A bulletin from the UK’s Financial Services Authority (FSA) indicates that its Chairman, Lord Turner, has “welcomed the changes to financial regulation outlined by the Chancellor of the Exchequer in his Mansion House speech this evening, and Hector Sants’ [the FSA’s CEO] agreement to remain as Chief Executive of the FSA, leading the transition and the creation of a new prudential authority.”
In the speech the UK’s new Finance Minister (Chancellor of the Exchequer), George Osborne, outlined plans to radically overhaul the UK’s financial regulatory system, affecting both banks and the insurance industry [See IJ web site – https://www.insurancejournal.com/news/international/2010/06/16/110766.htm ].
He announced plans to establish a new “Prudential Authority,” which would operate as a subsidiary under the direct control of the Bank of England (BoE). The FSA’s authority would be gradually phased out, and the organization itself would disappear entirely in 2012.
Turner stated:”The FSA now has the clarity of direction and timescale as well as the leadership that we need to meet the challenges ahead.”
Sants, who cancelled his scheduled retirement in order to lead the transition, is now in line to become the first Chief Executive of the Prudential Authority and a Deputy Governor of the Bank of England.
Explaining the need for the changes, Turner indicated that the “[financial] crisis demonstrated the need for new regulatory approaches and more intense supervision, and the FSA has already implemented major change. But it also demonstrated the need to bridge the gap between macro-prudential policy and the supervision of individual firms.

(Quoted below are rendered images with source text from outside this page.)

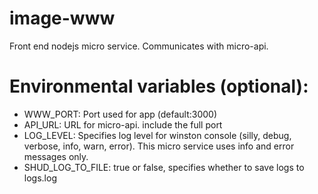 # image-www
Front end nodejs micro service. Communicates with micro-api. 

# Environmental variables (optional):
- WWW_PORT: Port used for app (default:3000)
- API_URL: URL for micro-api. include the full port
- LOG_LEVEL: Specifies log level for winston console (silly, debug, verbose, info, warn, error). This micro service uses info and error messages only.
- SHUD_LOG_TO_FILE: true or false, specifies whether to save logs to logs.log
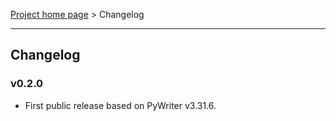 [Project home page](index) > Changelog

------------------------------------------------------------------------

## Changelog


### v0.2.0
- First public release based on PyWriter v3.31.6.

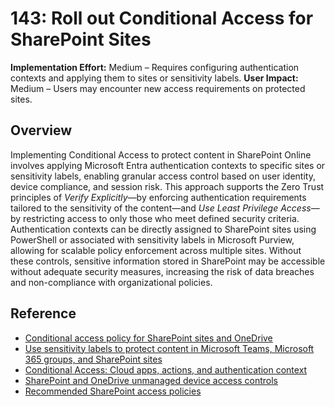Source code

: # 143: Roll out Conditional Access for SharePoint Sites

**Implementation Effort:** Medium – Requires configuring authentication contexts and applying them to sites or sensitivity labels.
**User Impact:** Medium – Users may encounter new access requirements on protected sites.

## Overview

Implementing Conditional Access to protect content in SharePoint Online involves applying Microsoft Entra authentication contexts to specific sites or sensitivity labels, enabling granular access control based on user identity, device compliance, and session risk. This approach supports the Zero Trust principles of *Verify Explicitly*—by enforcing authentication requirements tailored to the sensitivity of the content—and *Use Least Privilege Access*—by restricting access to only those who meet defined security criteria. Authentication contexts can be directly assigned to SharePoint sites using PowerShell or associated with sensitivity labels in Microsoft Purview, allowing for scalable policy enforcement across multiple sites. Without these controls, sensitive information stored in SharePoint may be accessible without adequate security measures, increasing the risk of data breaches and non-compliance with organizational policies.

## Reference

* [Conditional access policy for SharePoint sites and OneDrive](https://learn.microsoft.com/en-us/sharepoint/authentication-context-example)
* [Use sensitivity labels to protect content in Microsoft Teams, Microsoft 365 groups, and SharePoint sites](https://learn.microsoft.com/en-us/microsoft-365/compliance/sensitivity-labels-teams-groups-sites)
* [Conditional Access: Cloud apps, actions, and authentication context](https://learn.microsoft.com/en-us/entra/identity/conditional-access/concept-conditional-access-cloud-apps)
* [SharePoint and OneDrive unmanaged device access controls](https://learn.microsoft.com/en-us/sharepoint/control-access-from-unmanaged-devices)
* [Recommended SharePoint access policies](https://learn.microsoft.com/en-us/defender-office-365/zero-trust-identity-device-access-policies-sharepoint)
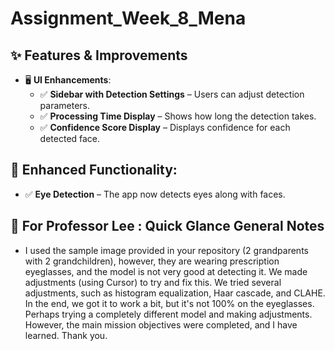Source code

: # Assignment_Week_8_Mena

## ✨ Features & Improvements
- 🖥 **UI Enhancements**:
  - ✅ **Sidebar with Detection Settings** – Users can adjust detection parameters.
  - ✅ **Processing Time Display** – Shows how long the detection takes.
  - ✅ **Confidence Score Display** – Displays confidence for each detected face.

## 👀 **Enhanced Functionality**:
  - ✅ **Eye Detection** – The app now detects eyes along with faces.
 
## 📌 For Professor Lee : Quick Glance General Notes
-  I used the sample image provided in your repository (2 grandparents with 2 grandchildren), however, they are wearing prescription eyeglasses, and the model is not very good at detecting it.  We made adjustments (using Cursor) to try and fix this.  We tried several adjustments, such as histogram equalization, Haar cascade, and CLAHE.  In the end, we got it to work a bit, but it's not 100% on the eyeglasses. Perhaps trying a completely different model and making adjustments.  However, the main mission objectives were completed, and I have learned.  Thank you.
 

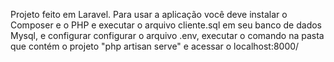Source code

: Projeto feito em Laravel. Para usar a aplicação você deve instalar o Composer e o PHP e executar o arquivo cliente.sql em seu banco de dados Mysql, e configurar configurar o arquivo .env, executar o comando na pasta que contém o projeto "php artisan serve" e acessar o localhost:8000/
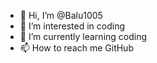 - 👋 Hi, I’m @Balu1005
- 👀 I’m interested in coding
- 🌱 I’m currently learning coding 
- 📫 How to reach me GitHub

<!---
Balu1005/Balu1005 is a ✨ special ✨ repository because its `README.md` (this file) appears on your GitHub profile.
You can click the Preview link to take a look at your changes.
--->

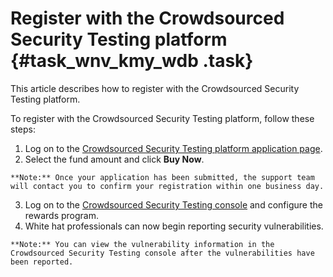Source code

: # Register with the Crowdsourced Security Testing platform {#task_wnv_kmy_wdb .task}

This article describes how to register with the Crowdsourced Security Testing platform.

To register with the Crowdsourced Security Testing platform, follow these steps:

1.   Log on to the [Crowdsourced Security Testing platform application page](https://yundun.console.aliyun.com/buy?id=xianzhi#/prepay). 
2.   Select the fund amount and click **Buy Now**. 

    **Note:** Once your application has been submitted, the support team will contact you to confirm your registration within one business day.

3.   Log on to the [Crowdsourced Security Testing console](https://yundun.console.aliyun.com/?p=xz) and configure the rewards program. 
4.   White hat professionals can now begin reporting security vulnerabilities. 

    **Note:** You can view the vulnerability information in the Crowdsourced Security Testing console after the vulnerabilities have been reported.


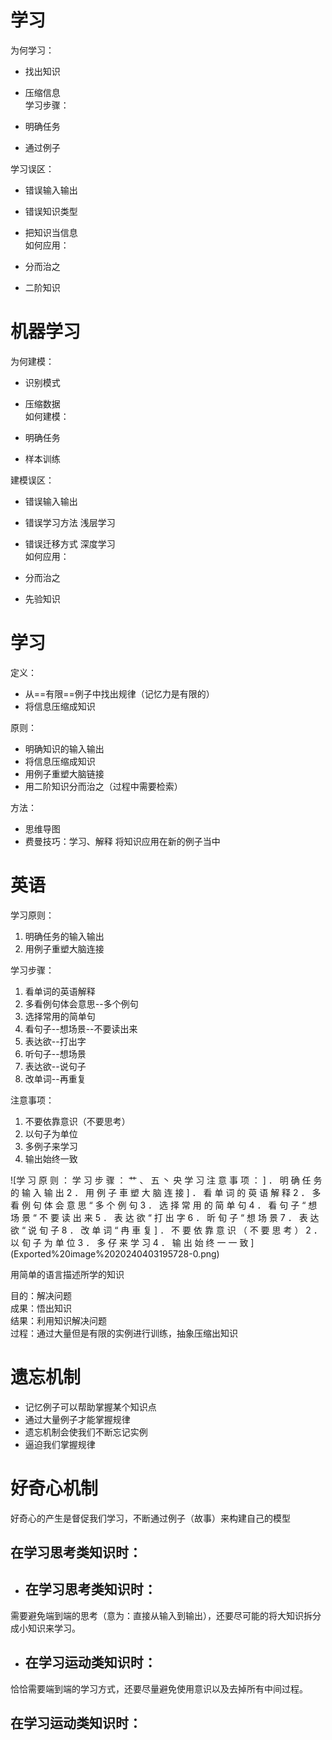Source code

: # 学习

为何学习：

- 找出知识
- 压缩信息  
学习步骤：

- 明确任务
- 通过例子
 
学习误区：

- 错误输入输出
- 错误知识类型
- 把知识当信息  
如何应用：

- 分而治之
- 二阶知识
 
# 机器学习

为何建模：

- 识别模式
- 压缩数据  
如何建模：

- 明确任务
- 样本训练
 
建模误区：

- 错误输入输出
- 错误学习方法 浅层学习
- 错误迁移方式 深度学习  
如何应用：

- 分而治之
- 先验知识

# 学习

定义：

- 从==有限==例子中找出规律（记忆力是有限的）
- 将信息压缩成知识

原则：

- 明确知识的输入输出
- 将信息压缩成知识
- 用例子重塑大脑链接
- 用二阶知识分而治之（过程中需要检索）

方法：

- 思维导图
- 费曼技巧：学习、解释 将知识应用在新的例子当中

# 英语

学习原则：

1. 明确任务的输入输出
2. 用例子重塑大脑连接

学习步骤：

1. 看单词的英语解释
2. 多看例句体会意思--多个例句
3. 选择常用的简单句
4. 看句子--想场景--不要读出来
5. 表达欲--打出字
6. 听句子--想场景
7. 表达欲--说句子
8. 改单词--再重复

注意事项：

1. 不要依靠意识（不要思考）
2. 以句子为单位
3. 多例子来学习
4. 输出始终一致

![学 习 原 则 ： 学 习 步 骤 ： 艹 、 五 丶 央 学 习 注 意 事 项 ： ] ． 明 确 任 务 的 输 入 输 出 2 ． 用 例 子 車 塑 大 脑 连 接 ] ． 看 单 词 的 萸 语 解 释 2 ． 多 看 例 句 体 会 意 思 “ 多 个 例 句 3 ． 选 择 常 用 的 简 单 句 4 ． 看 句 子 “ 想 场 景 “ 不 要 读 出 来 5 ． 表 达 欲 “ 打 出 字 6 ． 昕 旬 子 “ 想 场 景 7 ． 表 达 欲 “ 说 旬 子 8 ． 改 单 词 “ 冉 車 复 ] ． 不 要 依 靠 意 识 （ 不 要 思 考 ） 2 ． 以 旬 子 为 单 位 3 ． 多 仔 来 学 习 4 ． 输 出 始 终 一 一 致 ](Exported%20image%2020240403195728-0.png)

用简单的语言描述所学的知识
 
目的：解决问题  
成果：悟出知识  
结果：利用知识解决问题  
过程：通过大量但是有限的实例进行训练，抽象压缩出知识

# 遗忘机制

- 记忆例子可以帮助掌握某个知识点
- 通过大量例子才能掌握规律
- 遗忘机制会使我们不断忘记实例
- 逼迫我们掌握规律

# 好奇心机制

好奇心的产生是督促我们学习，不断通过例子（故事）来构建自己的模型

## 在学习思考类知识时：

- ## 在学习思考类知识时：
    

需要避免端到端的思考（意为：直接从输入到输出），还要尽可能的将大知识拆分成小知识来学习。
 - ## 在学习运动类知识时：
    

恰恰需要端到端的学习方式，还要尽量避免使用意识以及去掉所有中间过程。
 
## 在学习运动类知识时：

“The Chancellor’s proposals for prudential regulation will enable us to do that, while building on the major changes we have made over the last few years. The timescale will enable us to manage the transition in a smooth and orderly way.”
While saying nothing definitive about future regulatory changes concerning the insurance industry, Turner did indicate that in the realm of “retail customer protection, the FSA has recognized the need for a shift in our past approach, moving to the more interventionist approach which we set out in our recently published Retail Conduct Strategy.
“The new Consumer Protection and Markets Authority will have a strong focus on this challenge, while also maintaining strong focus on conduct issues in wholesale products.” His main focus, however, was on how these proto-institutions would regulate market activities relating to “exchanges, clearing infrastructure and prudential issues.”
It remains to be seen what the new regulatory scheme may mean for the UK’s insurance industry. Many of its leading figures have expressed concern over placing the industry under the control of the Bank of England. While life insurers, annuity and pension providers might be proper subjects for banking type regulations, the UK’s P/C industry, led by Lloyd’s, is a different animal.